I smiled in complicity.  “Or are doves really white pigeons?”
     “I like the way you think,” she said.  Connie got up from her desk and paced the room.  “You could use carrier pigeons to fly to your editor locations.  Kris and I once went whitewater rafting and they used pigeons to ferry down film that a photographer had taken of the group.  When the trip was over, the pictures were already printed and waiting for us to purchase.”
     “But what about the gray factor?” I asked.
     “Gray is the new black is the new pink is the new white is the new gray.”
      She kind of lost me there.  “But Connie.  You heard Diana.  She wants white doves and only doves.”
“Let me think.  Just let me think,” Connie said, squeezing the life out of a Nerf ball. 
“Maybe we can dress them in little white outfits,” I said jokingly.
      Connie had a sinister gleam in her eye.  “That’s it, my friend.  Bingo!  We’ll bleach them.  We can smear the pigeons with Paparazzi Sno-White whitening cream.  That stuff could bleach an Angolan white.  We’ll do it on the q.t.  Diana won’t find out.  The editors won’t know.  It will be our little secret.  Pinky swear,” she said, hooking her ringed pinky finger around mine and yanking it like a wishbone.
      “Okay,” I said meekly, not knowing what I was getting myself into. 
      “And best of all, there will be considerable cost savings to this approach,” she said, slamdunking another ball into the hoop.
      “Like how American Airlines got rid of the olives in their cocktails.  They saved millions,” I said.

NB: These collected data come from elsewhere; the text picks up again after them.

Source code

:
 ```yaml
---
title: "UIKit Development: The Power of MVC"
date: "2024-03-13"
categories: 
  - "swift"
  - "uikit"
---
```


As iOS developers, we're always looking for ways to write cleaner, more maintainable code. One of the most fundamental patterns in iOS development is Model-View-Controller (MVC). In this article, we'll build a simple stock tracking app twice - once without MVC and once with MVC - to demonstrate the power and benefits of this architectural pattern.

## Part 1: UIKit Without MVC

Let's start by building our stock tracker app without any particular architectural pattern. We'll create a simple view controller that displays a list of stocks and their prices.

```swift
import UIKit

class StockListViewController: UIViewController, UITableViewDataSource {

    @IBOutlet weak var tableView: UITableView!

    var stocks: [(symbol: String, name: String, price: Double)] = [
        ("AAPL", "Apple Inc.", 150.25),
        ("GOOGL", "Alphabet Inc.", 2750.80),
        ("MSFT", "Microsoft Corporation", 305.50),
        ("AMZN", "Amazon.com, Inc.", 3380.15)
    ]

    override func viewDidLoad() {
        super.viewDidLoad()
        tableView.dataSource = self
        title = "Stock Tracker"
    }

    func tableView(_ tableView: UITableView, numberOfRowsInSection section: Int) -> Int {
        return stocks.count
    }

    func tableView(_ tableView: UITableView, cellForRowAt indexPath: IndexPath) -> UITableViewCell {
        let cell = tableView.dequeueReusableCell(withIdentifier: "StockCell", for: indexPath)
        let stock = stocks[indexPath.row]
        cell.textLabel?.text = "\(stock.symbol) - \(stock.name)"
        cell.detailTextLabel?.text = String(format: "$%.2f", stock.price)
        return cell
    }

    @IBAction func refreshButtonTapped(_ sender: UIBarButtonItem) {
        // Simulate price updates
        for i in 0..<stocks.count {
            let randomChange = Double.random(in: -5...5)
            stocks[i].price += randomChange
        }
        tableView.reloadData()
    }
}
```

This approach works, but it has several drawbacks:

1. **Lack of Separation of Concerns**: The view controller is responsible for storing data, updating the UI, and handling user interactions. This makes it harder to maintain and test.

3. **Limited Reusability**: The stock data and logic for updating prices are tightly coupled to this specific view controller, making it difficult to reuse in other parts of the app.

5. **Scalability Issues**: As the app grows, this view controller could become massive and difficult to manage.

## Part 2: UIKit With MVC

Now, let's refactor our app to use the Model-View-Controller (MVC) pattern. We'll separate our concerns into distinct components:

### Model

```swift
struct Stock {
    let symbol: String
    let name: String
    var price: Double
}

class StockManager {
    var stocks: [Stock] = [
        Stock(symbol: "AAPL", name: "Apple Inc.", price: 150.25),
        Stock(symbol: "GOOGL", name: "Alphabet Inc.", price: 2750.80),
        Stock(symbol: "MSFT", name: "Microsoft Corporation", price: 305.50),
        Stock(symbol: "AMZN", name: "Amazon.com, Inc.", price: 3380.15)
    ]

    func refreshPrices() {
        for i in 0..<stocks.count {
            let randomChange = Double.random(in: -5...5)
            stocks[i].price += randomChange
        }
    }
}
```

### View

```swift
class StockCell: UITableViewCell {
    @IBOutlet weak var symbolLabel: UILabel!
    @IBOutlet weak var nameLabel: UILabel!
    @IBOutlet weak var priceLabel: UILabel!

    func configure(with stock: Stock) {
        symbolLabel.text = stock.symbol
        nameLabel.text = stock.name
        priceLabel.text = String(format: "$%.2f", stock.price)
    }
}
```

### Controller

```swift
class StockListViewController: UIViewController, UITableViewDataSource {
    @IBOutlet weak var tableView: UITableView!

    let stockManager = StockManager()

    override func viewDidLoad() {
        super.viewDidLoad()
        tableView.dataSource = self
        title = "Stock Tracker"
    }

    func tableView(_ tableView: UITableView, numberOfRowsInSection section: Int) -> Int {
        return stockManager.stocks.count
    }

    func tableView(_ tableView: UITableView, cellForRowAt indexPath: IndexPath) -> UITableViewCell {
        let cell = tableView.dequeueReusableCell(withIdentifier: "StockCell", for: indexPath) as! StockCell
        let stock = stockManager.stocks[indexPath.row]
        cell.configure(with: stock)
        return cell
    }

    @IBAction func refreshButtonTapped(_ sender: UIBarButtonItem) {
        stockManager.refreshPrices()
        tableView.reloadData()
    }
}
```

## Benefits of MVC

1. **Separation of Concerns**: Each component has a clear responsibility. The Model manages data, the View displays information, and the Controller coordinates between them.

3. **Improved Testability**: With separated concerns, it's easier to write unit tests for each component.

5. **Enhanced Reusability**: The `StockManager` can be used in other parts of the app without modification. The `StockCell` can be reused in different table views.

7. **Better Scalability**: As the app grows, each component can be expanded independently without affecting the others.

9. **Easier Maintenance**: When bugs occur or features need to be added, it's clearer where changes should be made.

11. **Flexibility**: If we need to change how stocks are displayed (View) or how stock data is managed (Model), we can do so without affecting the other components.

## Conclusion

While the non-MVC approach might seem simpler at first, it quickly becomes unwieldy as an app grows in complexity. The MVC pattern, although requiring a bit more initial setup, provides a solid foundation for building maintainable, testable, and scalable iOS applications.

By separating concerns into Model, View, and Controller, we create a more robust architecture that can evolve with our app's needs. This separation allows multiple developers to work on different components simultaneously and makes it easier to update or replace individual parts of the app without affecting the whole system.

      “Exactly,” said Connie, tossing the ball to me.  I aimed for the basket, but it hit Kris’ photo and knocked it to the floor.
       “More wrist,” said Connie.  “Always go for the box.”
She should know. 
       God help me.  If Holly found out that I was bleaching pigeons, she’d have me arrested.  But if whitening cream was the hottest-selling product in Asia, how bad could it be?  If I succeeded at pulling this off, maybe I’d get some r-e-s-p-e-c-t around here.